Als gebürtiger Mainzer habe ich zwangsläufig einen persönlichen Bezug zu Johannes Gutenberg. Trotz der Mainzelmännchen müsste Gutenberg der bekannteste Sohn dieser Stadt sein – und da mir glücklicherweise kein Größenwahn unterstellt wird, glaube ich auch, dass sich so schnell nichts an dieser Einschätzung ändern wird. Denn die Erfindung des modernen Buchdrucks wird an manchen Stellen nach der Ausbildung der Sprache und der Erfindung komplexer Schriftsysteme als dritte Medienrevolution angesehen, die großen Einfluss auf unsere moderne Welt hatte.

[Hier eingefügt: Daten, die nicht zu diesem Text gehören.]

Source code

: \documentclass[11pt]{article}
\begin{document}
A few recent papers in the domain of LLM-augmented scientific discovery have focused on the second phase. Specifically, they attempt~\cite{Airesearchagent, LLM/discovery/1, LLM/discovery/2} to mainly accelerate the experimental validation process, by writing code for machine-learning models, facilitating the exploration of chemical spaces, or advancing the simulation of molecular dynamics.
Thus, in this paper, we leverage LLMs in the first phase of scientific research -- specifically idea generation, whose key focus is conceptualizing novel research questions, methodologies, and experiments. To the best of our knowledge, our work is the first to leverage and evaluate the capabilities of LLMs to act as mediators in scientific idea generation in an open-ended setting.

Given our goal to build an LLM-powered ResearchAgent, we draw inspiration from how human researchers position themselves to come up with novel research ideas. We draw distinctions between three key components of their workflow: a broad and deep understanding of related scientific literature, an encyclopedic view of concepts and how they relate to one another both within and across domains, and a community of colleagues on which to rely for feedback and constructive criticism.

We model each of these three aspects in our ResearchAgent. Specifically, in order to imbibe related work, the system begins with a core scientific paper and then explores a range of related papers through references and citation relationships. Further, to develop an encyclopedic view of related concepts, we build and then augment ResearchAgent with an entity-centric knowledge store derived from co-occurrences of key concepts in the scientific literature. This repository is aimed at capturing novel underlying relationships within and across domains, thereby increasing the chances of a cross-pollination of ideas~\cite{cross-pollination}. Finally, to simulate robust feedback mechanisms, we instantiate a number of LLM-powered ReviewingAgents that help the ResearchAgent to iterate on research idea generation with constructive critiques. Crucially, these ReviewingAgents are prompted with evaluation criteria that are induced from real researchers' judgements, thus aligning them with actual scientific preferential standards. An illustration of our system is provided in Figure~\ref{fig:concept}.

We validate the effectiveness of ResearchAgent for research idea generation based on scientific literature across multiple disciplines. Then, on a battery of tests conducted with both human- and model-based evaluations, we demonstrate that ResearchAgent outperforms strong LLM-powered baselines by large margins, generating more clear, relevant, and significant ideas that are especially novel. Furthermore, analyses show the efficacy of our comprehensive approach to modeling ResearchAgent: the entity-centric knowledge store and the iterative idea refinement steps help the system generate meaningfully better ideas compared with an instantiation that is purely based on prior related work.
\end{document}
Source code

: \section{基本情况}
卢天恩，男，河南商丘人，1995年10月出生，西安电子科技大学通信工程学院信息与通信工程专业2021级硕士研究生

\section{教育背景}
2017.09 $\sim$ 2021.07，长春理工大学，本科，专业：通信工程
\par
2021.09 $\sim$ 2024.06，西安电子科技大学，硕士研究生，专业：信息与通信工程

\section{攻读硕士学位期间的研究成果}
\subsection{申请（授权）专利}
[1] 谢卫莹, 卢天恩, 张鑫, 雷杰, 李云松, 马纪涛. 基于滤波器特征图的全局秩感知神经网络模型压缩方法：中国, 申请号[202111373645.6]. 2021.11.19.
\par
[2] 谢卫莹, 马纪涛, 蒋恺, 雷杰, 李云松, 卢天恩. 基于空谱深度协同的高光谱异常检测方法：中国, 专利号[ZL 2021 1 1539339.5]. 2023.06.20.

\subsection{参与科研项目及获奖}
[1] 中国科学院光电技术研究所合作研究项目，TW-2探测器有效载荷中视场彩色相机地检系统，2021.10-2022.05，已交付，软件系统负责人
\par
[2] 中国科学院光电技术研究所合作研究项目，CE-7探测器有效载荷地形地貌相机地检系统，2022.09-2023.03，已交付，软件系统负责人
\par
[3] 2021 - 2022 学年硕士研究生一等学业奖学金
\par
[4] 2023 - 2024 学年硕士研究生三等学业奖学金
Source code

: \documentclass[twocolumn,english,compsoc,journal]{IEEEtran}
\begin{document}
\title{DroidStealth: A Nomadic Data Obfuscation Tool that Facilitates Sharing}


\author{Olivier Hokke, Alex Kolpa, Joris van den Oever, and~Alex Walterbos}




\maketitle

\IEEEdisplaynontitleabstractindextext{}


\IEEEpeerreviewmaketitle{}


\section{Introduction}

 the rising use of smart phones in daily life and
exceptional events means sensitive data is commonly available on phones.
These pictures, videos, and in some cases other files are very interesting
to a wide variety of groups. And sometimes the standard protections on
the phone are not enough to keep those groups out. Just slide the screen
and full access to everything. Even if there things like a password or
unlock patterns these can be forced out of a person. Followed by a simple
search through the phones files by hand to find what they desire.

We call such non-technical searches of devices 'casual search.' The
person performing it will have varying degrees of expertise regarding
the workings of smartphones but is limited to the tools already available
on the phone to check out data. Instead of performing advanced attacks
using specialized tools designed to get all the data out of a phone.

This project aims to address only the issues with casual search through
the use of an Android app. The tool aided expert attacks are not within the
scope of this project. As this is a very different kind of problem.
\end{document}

Thema... überraschenderweise wollen wir Bücher drucken. Wir nehmen dafür Aufträge an, beschaffen uns Tinte, Lettern und hilfreiche Maschinen und heimsen damit etwas Geld und am Ende hoffentlich den meisten Ruhm ein. Das passt alles schon sehr gut – auch weil die Details stimmen. Tinte verbrauche ich und muss diese im Spiel bei der Auftrags-Erfüllung ausgeben. Bei den Lettern reicht es aber aus, diese lediglich zu besitzen. Ich kann sie also später neu zusammenstellen und wieder benutzen. Genau dieses System der beweglichen und wiederverwendbaren Lettern im Vergleich zum starren Holzdruck machte Gutenberg berühmt.
Illustrationen... sind von Rafał Szłapa und passen gut zum Thema. Mir gefallen der mittelalterlich anmutende Stil und die vielen kleinen Ornament-Details. Bei der Siegpunktleiste wurde zwar mit der Verspieltheit übertrieben, aber im Großen und Ganzen kann ich sehr gut mit der grafischen Gestaltung leben. Zumal auch die Symbolsprache zweckmäßig und verhältnismäßig leicht zu lernen ist.
Ausstattung... bietet echte Highlights, denn die einzelnen Lettern sind aus Holz – auch wenn sie historisch korrekt eigentlich aus Blei sein müssten, wie ich im Gutenberg-Museum gelernt habe. Die persönlichen Tableaus sind ebenfalls eine haptische Freude, weil dort im Spielverlauf Zahnräder positioniert werden, die dann um kleine Holzkuben rotieren. Der Rest ist klassische Euro-Kost: ein großer doppelseitig bedruckter Spielplan, Sichtschirme, Planungsmarker, Planungstafeln sowie viele Karten (Aufträge, Verbesserungen, Belohnungen...) und viel Pappe (Tinte, Geld, Charakterplättchen...). Das ganze Material kann in den beigefügten kleinen Pappschachteln aufbewahrt werden. Denn wie schon bei ZWERGAR hat der ursprüngliche Granna Verlag vollständig auf Plastikkram verzichtet, was eben auch Zipp-Tütchen einschließt. Und wie es heutzutage üblich ist, wird übrigens auch das Solo-Spiel mithilfe eines Automa-Kartendecks ermöglicht.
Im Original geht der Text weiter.